Two Planets, One Kylie

Tonight I had an incredible opportunity to show Kylie not one but two planets in the sky at the same time! While this month is a great time to see all five visible planets, due to the hours and positions of their viewing relative to our location I was only able to show her Venus (on the right) and Jupiter (on the left), and she was amazed by them. After seeing these we then had an hour long conversation (some of which she was in the shower) about the planets, gravity and orbits. She was so excited about them that we read two of her planet books before going to bed, one each about Uranus and Neptune. It was an awesome hour! The only way this could have been better is if I had the time and space to have set up our telescope and looked at them through it, perhaps next time. Click the picture to view it in the gallery.

Seeing planets

Well I was not able to make it out early enough from work on any of these three past days to try and catch a glimpse of Uranus, as I had spoke of, however I was able to see Venus each morning rather clearly. Though I have seen Venus many times before, it is still amazing to be able to see a planet with the naked eye. One day I hope to view it and many other celestial bodies through a telescope. it would be nice to possibly share in this endeavor with my daughter as well. Hopefully she will be interested in these things like I am.

Planet Venus meet Planet George

Ancient people were the first to look up at a then very clear night sky and observe the stars and the five naked eye viewable planets; Mercury, Venus, Mars, Jupiter and Saturn. Considering back then they did not have TV or any other sort of entertainment, a great deal of time was spent studying the night sky. So with all that studying how did they manage to miss the sixth planet visible with the naked eye, George?

English astronomer William Herschel discovered the planet in 1781 during a telescopic survey of the zodiac. He promptly named it the Georgium Sidus (the Georgian Planet) in honor of his patron, King George III.

Uranus had been seen many times before but mistaken for a star.
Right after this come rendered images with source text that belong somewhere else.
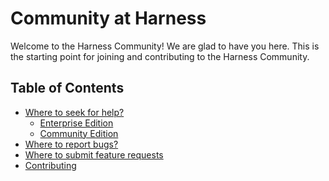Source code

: # Community at Harness
Welcome to the Harness Community! We are glad to have you here.
This is the starting point for joining and contributing to the Harness Community.


## Table of Contents 
- [Where to seek for help?](#where-to-seek-for-help)
  - [Enterprise Edition](#enterprise-edition)
  - [Community Edition](#community-edition) 
- [Where to report bugs?](#where-to-report-bugs)
- [Where to submit feature requests](#where-to-submit-feature-requests)
- [Contributing](#contributing)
The earliest recorded sighting was in 1690 when astronomer John Flamsteed cataloged it as 34 Tauri, the 34th star of Taurus the Bull. We can understand the error. Uranus is so far from the sun it looks like a star to the unaided eye. And it moves so slowly; you have to watch for decades to realize that it is a wanderer—or, in ancient Greek, a planētēs.

In modern times, Uranus has become all but impossible to see. The planet is naturally faint, and urban lights wipe it out completely. No one notices when Uranus soars overhead.

This month however, you may have the opportunity to see George, err…Uranus, as it has a close encounter in the pre-dawn sky with Venus.

On April 17th, 18th and 19th, Venus and Uranus are going to have a close encounter in the dawn sky. Simply look east before sunrise. As a guidepost, Venus can’t be beat. It is so bright, people often think it’s a landing airplane. Simply scan Venus with a pair of binoculars (or a small telescope) and you’ll see Uranus right beside it. If the sky is very dark, you may be able to lift your eyes from the optics and see Uranus directly.

On April 17th the pair will be separated by about one degree, the width of your pinky finger held at arm’s length. On the 18th they’ll be even closer together, 0.3 degrees. On the 19th the distance increases again to one degree.

Perhaps I will get to see it early one of those mornings as I am leaving work. That would be nice; I have always enjoyed looking up at the stars and the night sky.

National Optical Astronomy Observatory

The National Optical Astronomy Observatory has a very nice image gallery where you can view some very nice pictures of celestial objects ranging from individual stars to galaxies. They even have some beautiful pictures of nebulae, including the so called “Eye of God”, which is actually The Helix Nebula, NGC7293.

Hubble Images

Over the years since it has been placed into orbit, the Hubble Space telescope has captured some breath taking images. The Hubble Heritage Image Gallery, over at the Hubble Heritage Project is a good place to look at a few of them. One of my favorites is the one to the left, the Cat’s Eye Nebula, also known as NGC 6543.